**ASSIGNMENT**
Please print the data that follows, keeping every line exact.

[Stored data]
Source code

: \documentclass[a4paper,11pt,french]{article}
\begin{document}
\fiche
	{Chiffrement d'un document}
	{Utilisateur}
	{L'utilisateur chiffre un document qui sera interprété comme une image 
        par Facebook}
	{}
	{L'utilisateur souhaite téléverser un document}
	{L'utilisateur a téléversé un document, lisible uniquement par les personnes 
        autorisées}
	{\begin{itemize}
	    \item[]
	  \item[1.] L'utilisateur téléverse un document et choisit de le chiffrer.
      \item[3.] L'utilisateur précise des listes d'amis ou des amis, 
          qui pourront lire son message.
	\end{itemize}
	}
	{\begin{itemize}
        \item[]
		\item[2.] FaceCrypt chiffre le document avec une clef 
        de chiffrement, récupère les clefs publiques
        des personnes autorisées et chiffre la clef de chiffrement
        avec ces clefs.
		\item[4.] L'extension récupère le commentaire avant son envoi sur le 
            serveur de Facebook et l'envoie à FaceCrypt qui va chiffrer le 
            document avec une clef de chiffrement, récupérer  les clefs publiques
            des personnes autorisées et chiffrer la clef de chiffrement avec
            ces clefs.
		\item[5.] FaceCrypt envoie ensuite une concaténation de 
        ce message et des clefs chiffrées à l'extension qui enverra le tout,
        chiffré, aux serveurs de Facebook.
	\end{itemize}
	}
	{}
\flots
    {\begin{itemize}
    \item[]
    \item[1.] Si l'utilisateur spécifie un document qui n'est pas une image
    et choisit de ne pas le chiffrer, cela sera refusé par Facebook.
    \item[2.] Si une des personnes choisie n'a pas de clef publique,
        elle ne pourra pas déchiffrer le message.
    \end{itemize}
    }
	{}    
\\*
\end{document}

**OUTPUT**
Source code

: \documentclass[a4paper,11pt,french]{article}
\begin{document}
\fiche
	{Chiffrement d'un document}
	{Utilisateur}
	{L'utilisateur chiffre un document qui sera interprété comme une image 
        par Facebook}
	{}
	{L'utilisateur souhaite téléverser un document}
	{L'utilisateur a téléversé un document, lisible uniquement par les personnes 
        autorisées}
	{\begin{itemize}
	    \item[]
	  \item[1.] L'utilisateur téléverse un document et choisit de le chiffrer.
      \item[3.] L'utilisateur précise des listes d'amis ou des amis, 
          qui pourront lire son message.
	\end{itemize}
	}
	{\begin{itemize}
        \item[]
		\item[2.] FaceCrypt chiffre le document avec une clef 
        de chiffrement, récupère les clefs publiques
        des personnes autorisées et chiffre la clef de chiffrement
        avec ces clefs.
		\item[4.] L'extension récupère le commentaire avant son envoi sur le 
            serveur de Facebook et l'envoie à FaceCrypt qui va chiffrer le 
            document avec une clef de chiffrement, récupérer  les clefs publiques
            des personnes autorisées et chiffrer la clef de chiffrement avec
            ces clefs.
		\item[5.] FaceCrypt envoie ensuite une concaténation de 
        ce message et des clefs chiffrées à l'extension qui enverra le tout,
        chiffré, aux serveurs de Facebook.
	\end{itemize}
	}
	{}
\flots
    {\begin{itemize}
    \item[]
    \item[1.] Si l'utilisateur spécifie un document qui n'est pas une image
    et choisit de ne pas le chiffrer, cela sera refusé par Facebook.
    \item[2.] Si une des personnes choisie n'a pas de clef publique,
        elle ne pourra pas déchiffrer le message.
    \end{itemize}
    }
	{}    
\\*
\end{document}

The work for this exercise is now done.